"""
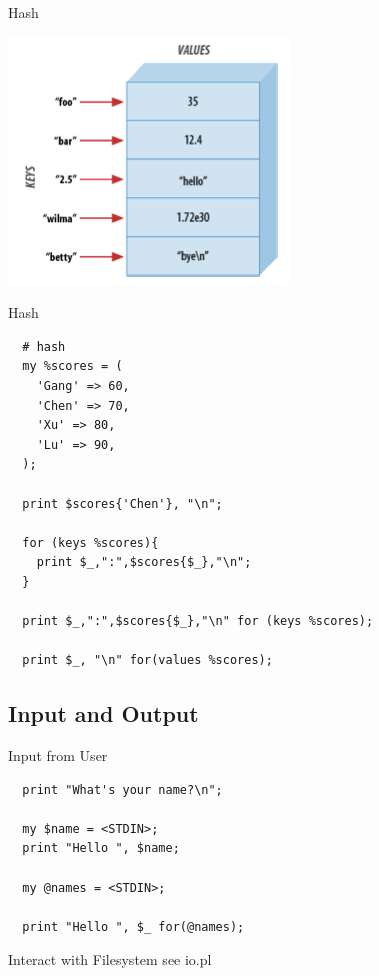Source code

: \documentclass[UTF8]{beamer}
\begin{document}
\begin{frame}[t]{Hash}
  \centerline{\includegraphics[height=.6\textheight]{hash.png}}
\end{frame}

\begin{frame}[fragile]{Hash}
\begin{verbatim}
  # hash
  my %scores = (
    'Gang' => 60,
    'Chen' => 70,
    'Xu' => 80,
    'Lu' => 90,
  );

  print $scores{'Chen'}, "\n";

  for (keys %scores){
    print $_,":",$scores{$_},"\n";
  }

  print $_,":",$scores{$_},"\n" for (keys %scores);

  print $_, "\n" for(values %scores);
\end{verbatim}
\end{frame}

\subsection{Input and Output}

\begin{frame}[fragile]{Input from User}
\begin{verbatim}
  print "What's your name?\n";

  my $name = <STDIN>;
  print "Hello ", $name;

  my @names = <STDIN>;

  print "Hello ", $_ for(@names);
\end{verbatim}
\end{frame}

\begin{frame}[fragile]{Interact with Filesystem}
  see io.pl
\end{frame}
\end{document}

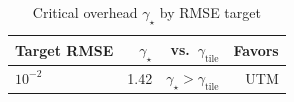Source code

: \begin{table}[t]
\centering
\caption{Critical overhead $\gamma_\star$ by RMSE target}
\label{tab:gamma_star}
\footnotesize
\setlength{\tabcolsep}{3pt}
\begin{tabular}{lrrr}
\toprule
Target RMSE & $\gamma_\star$ & vs.\ $\gamma_{\mathrm{tile}}$ & Favors \\
\midrule
$10^{-2}$ & 1.42 & $\gamma_\star > \gamma_{\mathrm{tile}}$ & UTM \\
\bottomrule
\end{tabular}
\end{table}

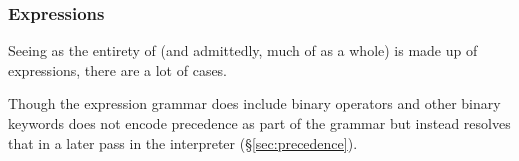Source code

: \subsubsection{Expressions}
\label{sec:expressions}

Seeing as the entirety of \Poetry{} (and admittedly, much of \Trilogy{} as a whole)
is made up of expressions, there are a lot of cases.

Though the expression grammar does include binary operators and other binary keywords
\Trilogy{} does not encode precedence as part of the grammar but instead resolves that
in a later pass in the interpreter (\S\ref{sec:precedence}).

\begin{bnf*}
     \\
     \\
     \\
     \\
     \\
     \\
     \\
\end{bnf*}
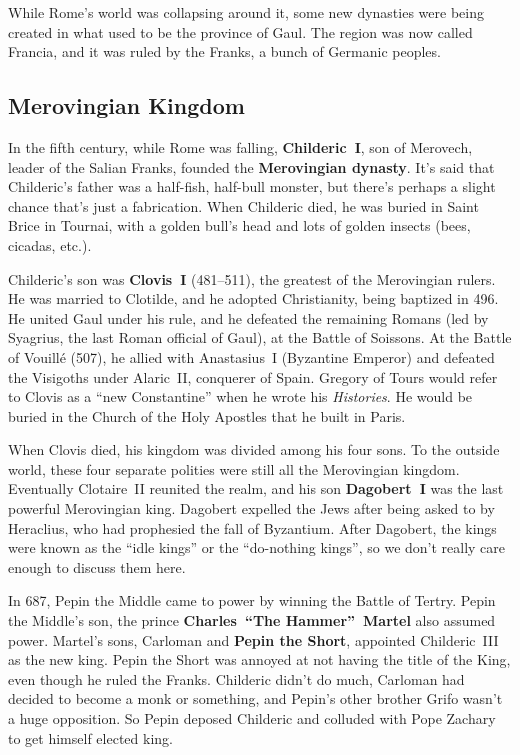While Rome's world was collapsing around it,
some new dynasties were being created in what used to be the province of Gaul.
The region was now called Francia, and it was ruled by the Franks, a bunch of Germanic peoples.

\subsection*{Merovingian Kingdom}

In the fifth century, while Rome was falling,
\textbf{Childeric~I}, son of Merovech, leader of the Salian Franks,
founded the \textbf{Merovingian dynasty}.
It's said that Childeric's father was a half-fish, half-bull monster,
but there's perhaps a slight chance that's just a fabrication.
When Childeric died, he was buried in Saint Brice in Tournai,
with a golden bull's head and lots of golden insects (bees, cicadas, etc.).

Childeric's son was \textbf{Clovis~I} (481--511), the greatest of the Merovingian rulers.
He was married to Clotilde, and he adopted Christianity, being baptized in 496.
He united Gaul under his rule, and he defeated the remaining Romans
(led by Syagrius, the last Roman official of Gaul),
at the Battle of Soissons.
At the Battle of Vouill\'e (507), he allied with Anastasius~I (Byzantine Emperor)
and defeated the Visigoths under Alaric~II, conquerer of Spain.
Gregory of Tours would refer to Clovis as a ``new Constantine'' when he wrote his \textit{Histories}.
He would be buried in the Church of the Holy Apostles that he built in Paris.

When Clovis died, his kingdom was divided among his four sons.
To the outside world, these four separate polities were still all the Merovingian kingdom.
Eventually Clotaire~II reunited the realm,
and his son \textbf{Dagobert~I} was the last powerful Merovingian king.
Dagobert expelled the Jews after being asked to by Heraclius, who had prophesied the fall of Byzantium.
After Dagobert, the kings were known as the ``idle kings'' or the ``do-nothing kings'',
so we don't really care enough to discuss them here.

In 687, Pepin the Middle came to power by winning the Battle of Tertry.
Pepin the Middle's son, the prince \textbf{Charles~``The Hammer''~Martel} also assumed power.
Martel's sons, Carloman and \textbf{Pepin the Short}, appointed Childeric~III as the new king.
Pepin the Short was annoyed at not having the title of the King, even though he ruled the Franks.
Childeric didn't do much, Carloman had decided to become a monk or something,
and Pepin's other brother Grifo wasn't a huge opposition.
So Pepin deposed Childeric and colluded with Pope Zachary to get himself elected king.

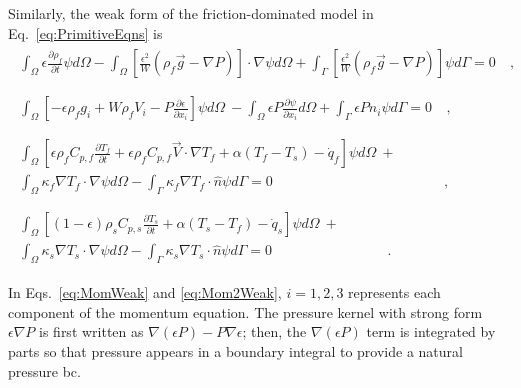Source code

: \noindent Similarly, the weak form of the friction-dominated model in Eq.\ \eqref{eq:PrimitiveEqns} is
\begin{subequations}
\label{eq:PrimitiveWeakForms}
\begin{align}
\label{eq:Mass2Weak}
\begin{split}
\int_\Omega\epsilon\frac{\partial\rho_f}{\partial t}\psi d\Omega-\int_\Omega\left\lbrack\frac{\epsilon^2}{W}\left(\rho_f\vec{g}-\nabla P\right)\right\rbrack\cdot\nabla\psi d\Omega+\int_\Gamma\left\lbrack\frac{\epsilon^2}{W}\left(\rho_f\vec{g}-\nabla P\right)\right\rbrack \psi d\Gamma=0&\ ,\\
&
\end{split}\\
%
%
\label{eq:Mom2Weak}
\begin{split}\int_\Omega\left\lbrack-\epsilon\rho_f g_i+W\rho_fV_i-P\frac{\partial\epsilon}{\partial x_i}\right\rbrack\psi d\Omega\ -\int_\Omega \epsilon P\frac{\partial\psi}{\partial x_i}d\Omega+\int_\Gamma\epsilon Pn_i\psi d\Gamma=0&\ ,\\
&
\end{split}\\
%
%
\label{eq:Energy2Weak}
\begin{split}
\int_\Omega\left\lbrack\epsilon\rho_fC_{p,f}\frac{\partial T_f}{\partial t}+\epsilon\rho_fC_{p,f}\vec{V}\cdot\nabla T_f+\alpha(T_f-T_s)-\dot{q}_f\right\rbrack\psi d\Omega\ +\hspace{1cm}\\
\int_\Omega\kappa_f\nabla T_f\cdot\nabla \psi d\Omega-\int_\Gamma\kappa_f\nabla T_f\cdot\hat{n}\psi d\Gamma=0&\ ,\\
&
\end{split}\\
%
%
\label{eq:PrimitiveEnergyWeak}
\begin{split}\int_\Omega\left\lbrack(1-\epsilon)\rho_sC_{p,s}\frac{\partial T_s}{\partial t}+\alpha(T_s-T_f)-\dot{q}_s\right\rbrack\psi d\Omega\ +\hspace{1cm}\\
\int_\Omega\kappa_s\nabla T_s\cdot\nabla\psi d\Omega-\int_\Gamma\kappa_s\nabla T_s\cdot\hat{n}\psi d\Gamma=0&\ .\end{split}
\end{align}
\end{subequations}

\noindent In Eqs.\ \eqref{eq:MomWeak} and \eqref{eq:Mom2Weak}, \(i=1,2,3\) represents each component of the momentum equation. The pressure kernel with strong form \(\epsilon\nabla P\) is first written as \(\nabla(\epsilon P)-P\nabla\epsilon\); then, the \(\nabla(\epsilon P)\) term is integrated by parts so that pressure appears in a boundary integral to provide a natural pressure \gls{bc}. 

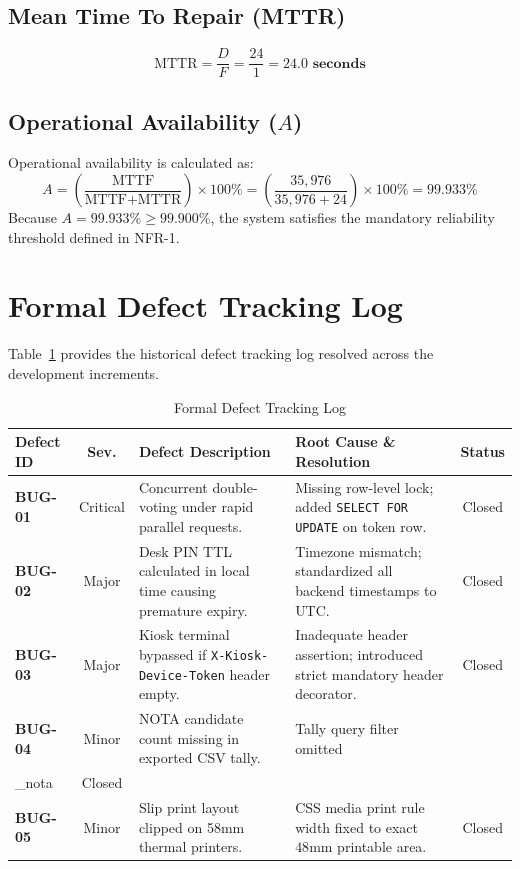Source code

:\documentclass[12pt,a4paper,oneside]{report}
\begin{document}
\subsection{Mean Time To Repair (MTTR)}
\begin{equation}
    \text{MTTR} = \frac{D}{F} = \frac{24}{1} = \mathbf{24.0 \text{ seconds}}
\end{equation}

\subsection{Operational Availability ($A$)}
Operational availability is calculated as:
\begin{equation}
    A = \left( \frac{\text{MTTF}}{\text{MTTF} + \text{MTTR}} \right) \times 100\% = \left( \frac{35,976}{35,976 + 24} \right) \times 100\% = \mathbf{99.933\%}
\end{equation}
Because $A = 99.933\% \ge 99.900\%$, the system satisfies the mandatory reliability threshold defined in NFR-1.

\section{Formal Defect Tracking Log}
Table~\ref{tab:defect_log} provides the historical defect tracking log resolved across the development increments.

\begin{table}[H]
    \centering
    \caption{Formal Defect Tracking Log}
    \label{tab:defect_log}
    \begin{tabularx}{\textwidth}{l c p{4.2cm} X c}
        \toprule
        \textbf{Defect ID} & \textbf{Sev.} & \textbf{Defect Description} & \textbf{Root Cause \& Resolution} & \textbf{Status} \\
        \midrule
        \textbf{BUG-01} & Critical & Concurrent double-voting under rapid parallel requests. & Missing row-level lock; added \texttt{SELECT FOR UPDATE} on token row. & Closed \\
        \textbf{BUG-02} & Major & Desk PIN TTL calculated in local time causing premature expiry. & Timezone mismatch; standardized all backend timestamps to UTC. & Closed \\
        \textbf{BUG-03} & Major & Kiosk terminal bypassed if \texttt{X-Kiosk-Device-Token} header empty. & Inadequate header assertion; introduced strict mandatory header decorator. & Closed \\
        \textbf{BUG-04} & Minor & NOTA candidate count missing in exported CSV tally. & Tally query filter omitted \texttt{is\\_nota} flag; added explicit NOTA column. & Closed \\
        \textbf{BUG-05} & Minor & Slip print layout clipped on 58mm thermal printers. & CSS media print rule width fixed to exact $48\text{mm}$ printable area. & Closed \\
        \bottomrule
    \end{tabularx}
\end{table}
\end{document}
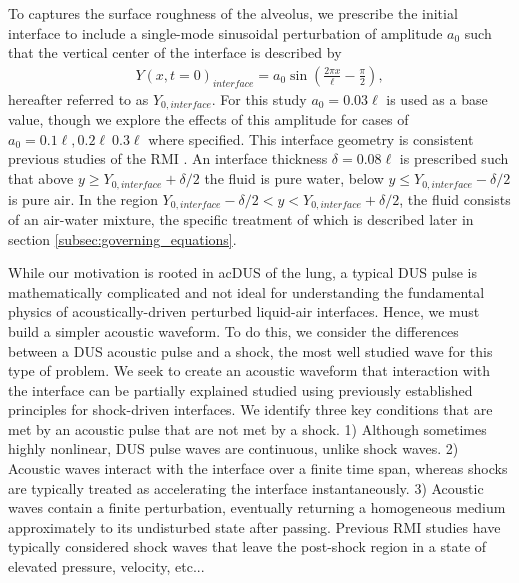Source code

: \documentclass{article}
\begin{document}
To captures the surface roughness of the alveolus, we prescribe the
initial interface to include a single-mode sinusoidal perturbation of
amplitude $a_0$ such that the vertical center of the interface is
described by
\begin{align} %
  Y(x,t=0)_{interface} = a_0\sin\left(\frac{2\pi x}{\ell}-\frac{\pi}{2}\right),
\end{align}
hereafter referred to as $Y_{0,interface}$. For this study
$a_0=0.03\ell$ is used as a base value, though we explore the effects
of this amplitude for cases of $a_0=0.1\ell, 0.2\ell\ 0.3\ell$ where
specified. This interface geometry is consistent previous studies of
the \ac{RMI} \citep{Brouillette2002}. An interface thickness
$\delta=0.08\ell$ is prescribed such that above
$y\geq Y_{0,interface}+\delta/2$ the fluid is pure water, below
$y\leq Y_{0,interface}-\delta/2$ is pure air. In the region
$Y_{0,interface}-\delta/2 < y < Y_{0,interface}+\delta/2$, the fluid
consists of an air-water mixture, the specific treatment of which is
described later in section \ref{subsec:governing_equations}.

While our motivation is rooted in ac{DUS} of the lung, a typical
\ac{DUS} pulse is mathematically complicated and not ideal for
understanding the fundamental physics of acoustically-driven perturbed
liquid-air interfaces. Hence, we must build a simpler acoustic
waveform. To do this, we consider the differences between a \ac{DUS}
acoustic pulse and a shock, the most well studied wave for this type
of problem. We seek to create an acoustic waveform that interaction
with the interface can be partially explained studied using previously
established principles for shock-driven interfaces. We identify three
key conditions that are met by an acoustic pulse that are not met by a
shock. 1) Although sometimes highly nonlinear, \ac{DUS} pulse waves
are continuous, unlike shock waves. 2) Acoustic waves interact with
the interface over a finite time span, whereas shocks are typically
treated as accelerating the interface instantaneously. 3) Acoustic
waves contain a finite perturbation, eventually returning a
homogeneous medium approximately to its undisturbed state after
passing. Previous \ac{RMI} studies have typically considered shock
waves that leave the post-shock region in a state of elevated
pressure, velocity, etc... 
\end{document}
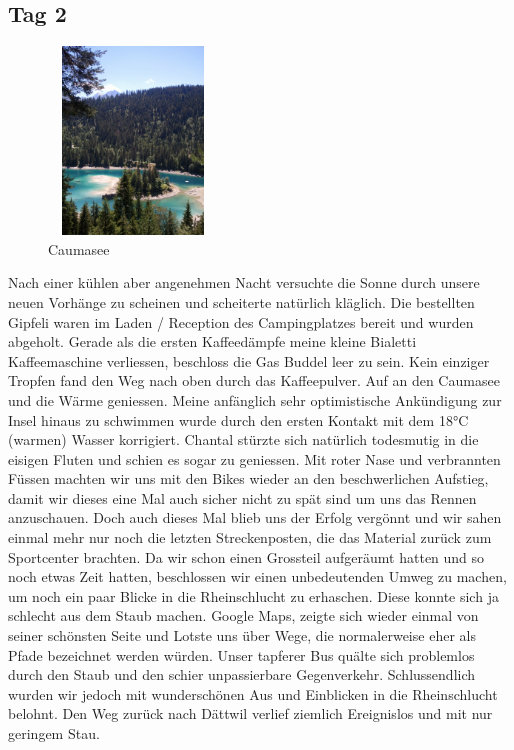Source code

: \subsection{Tag 2}

\begin{figure} 
  \begin{centering}
    \includegraphics[width=0.4\textwidth, height=5cm, keepaspectratio]{../Bilder/Flims/21.jpg}
    \caption{Caumasee}
  \end{centering}
\end{figure} 

Nach einer kühlen aber angenehmen Nacht versuchte die Sonne durch unsere neuen Vorhänge zu scheinen und scheiterte natürlich kläglich.
Die bestellten Gipfeli waren im Laden / Reception des Campingplatzes bereit und wurden abgeholt.
Gerade als die ersten Kaffeedämpfe meine kleine Bialetti Kaffeemaschine verliessen, beschloss die Gas Buddel leer zu sein.
Kein einziger Tropfen fand den Weg nach oben durch das Kaffeepulver.
Auf an den Caumasee und die Wärme geniessen.
Meine anfänglich sehr optimistische Ankündigung zur Insel hinaus zu schwimmen wurde durch den ersten Kontakt mit dem 18°C (warmen) Wasser korrigiert.
Chantal stürzte sich natürlich todesmutig in die eisigen Fluten und schien es sogar zu geniessen.
Mit roter Nase und verbrannten Füssen machten wir uns mit den Bikes wieder an den beschwerlichen Aufstieg, damit wir dieses eine Mal auch sicher nicht zu spät sind um uns das Rennen anzuschauen.
Doch auch dieses Mal blieb uns der Erfolg vergönnt und wir sahen einmal mehr nur noch die letzten Streckenposten, die das Material zurück zum Sportcenter brachten.
Da wir schon einen Grossteil aufgeräumt hatten und so noch etwas Zeit hatten, beschlossen wir einen unbedeutenden Umweg zu machen, um noch ein paar Blicke in die Rheinschlucht zu erhaschen.
Diese konnte sich ja schlecht aus dem Staub machen.
Google Maps, zeigte sich wieder einmal von seiner schönsten Seite und Lotste uns über Wege, die normalerweise eher als Pfade bezeichnet werden würden.
Unser tapferer Bus quälte sich problemlos durch den Staub und den schier unpassierbare Gegenverkehr.
Schlussendlich wurden wir jedoch mit wunderschönen Aus und Einblicken in die Rheinschlucht belohnt.
Den Weg zurück nach Dättwil verlief ziemlich Ereignislos und mit nur geringem Stau.


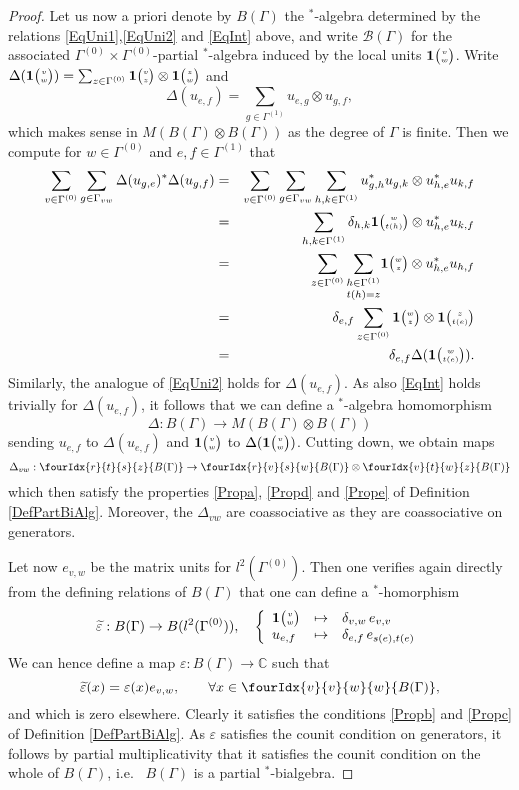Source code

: \documentclass[10pt]{article}
\newcommand{\C}{\mathbb{C}}
\newcommand{\Grt}[3]{#1{\tiny {\begin{pmatrix} #2\\#3\end{pmatrix}}}}
\newcommand{\UnitC}[2]{\Grt{\mathbf{1}}{#1}{#2}}
\newcommand{\Gr}[5]{\fourIdx{#2}{#4}{#3}{#5}{#1}}%
\theoremstyle{definition}
\numberwithin{equation}{section}
\begin{document}
\begin{proof}
Let us now a priori denote by $B(\Gamma)$ the $^*$-algebra determined by the relations \eqref{EqUni1},\eqref{EqUni2} and \eqref{EqInt} above, and write $\mathscr{B}(\Gamma)$ for the associated $\Gamma^{(0)}\times \Gamma^{(0)}$-partial $^*$-algebra induced by the local units $\UnitC{v}{w}$. Write $\Delta(\UnitC{v}{w}) = \sum_{z\in \Gamma^{(0)}} \UnitC{v}{z}\otimes \UnitC{z}{w}$ and \[\Delta(u_{e,f}) = \sum_{g\in \Gamma^{(1)}} u_{e,g}\otimes u_{g,f},\] which makes sense in $M(B(\Gamma)\otimes B(\Gamma))$ as the degree of $\Gamma$ is finite. Then we compute for $w\in \Gamma^{(0)}$ and $e,f\in \Gamma^{(1)}$ that \begin{eqnarray*} \sum_{v\in \Gamma^{(0)}}\sum_{g\in \Gamma_{vw}}\Delta(u_{g,e})^*\Delta(u_{g,f}) &=& \sum_{v\in \Gamma^{(0)}}\sum_{g\in \Gamma_{vw}} \sum_{h,k\in \Gamma^{(1)}} u_{g,h}^*u_{g,k}\otimes u_{h,e}^*u_{k,f}\\ &=& \sum_{h,k\in \Gamma^{(1)}} \delta_{h,k} \UnitC{w}{t(h)}\otimes u_{h,e}^*u_{k,f}\\ &=&  \sum_{z\in \Gamma^{(0)}}\underset{t(h)=z}{\sum_{h\in \Gamma^{(1)}}} \UnitC{w}{z}\otimes u_{h,e}^*u_{h,f} \\ &=& \delta_{e,f} \sum_{z\in \Gamma^{(0)}} \UnitC{w}{z}\otimes \UnitC{z}{t(e)}\\ &=& \delta_{e,f} \Delta(\UnitC{w}{t(e)}).\end{eqnarray*}  Similarly, the analogue of \eqref{EqUni2} holds for $\Delta(u_{e,f})$. As also \eqref{EqInt} holds trivially for $\Delta(u_{e,f})$, it follows that we can define a $^*$-algebra homomorphism \[\Delta:B(\Gamma)\rightarrow M(B(\Gamma)\otimes B(\Gamma))\] sending $u_{e,f}$ to $\Delta(u_{e,f})$ and $\UnitC{v}{w}$ to $\Delta(\UnitC{v}{w})$. Cutting down, we obtain maps \[\Delta_{vw}:\Gr{B(\Gamma)}{r}{s}{t}{z}\rightarrow \Gr{B(\Gamma)}{r}{s}{v}{w}\otimes \Gr{B(\Gamma)}{v}{w}{t}{z}\] which then satisfy the properties \ref{Propa}, \ref{Propd} and \ref{Prope} of Definition \ref{DefPartBiAlg}. Moreover, the $\Delta_{vw}$ are coassociative as they are coassociative on generators.

Let now $e_{v,w}$ be the matrix units for $l^2(\Gamma^{(0)})$. Then one verifies again directly from the defining relations of $B(\Gamma)$ that one can define a $^*$-homorphism \[\widetilde{\varepsilon}: B(\Gamma)\rightarrow B(l^2(\Gamma^{(0)})),\quad \left\{\begin{array}{lll} \UnitC{v}{w}&\mapsto &\delta_{v,w}\, e_{v,v}\\ u_{e,f}&\mapsto& \delta_{e,f}\, e_{s(e),t(e)}\end{array}\right.\] We can hence define a map $\varepsilon: B(\Gamma)\rightarrow \C$ such that \[\widetilde{\varepsilon}(x) = \varepsilon(x) e_{v,w},\qquad  \forall x\in \Gr{B(\Gamma)}{v}{w}{v}{w},\] and which is zero elsewhere. Clearly it satisfies the conditions \ref{Propb} and \ref{Propc} of Definition \ref{DefPartBiAlg}. As $\varepsilon$ satisfies the counit condition on generators, it follows by partial multiplicativity that it satisfies the counit condition on the whole of $B(\Gamma)$, i.e.~ $B(\Gamma)$ is a partial $^*$-bialgebra. 


\end{proof}
\end{document}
"""
• **PROBLEM STATEMENT**
Show every line in the entries above that contains the string "described".

• **RESPONSE AREA**
described by
described later in section \ref{subsec:governing_equations}.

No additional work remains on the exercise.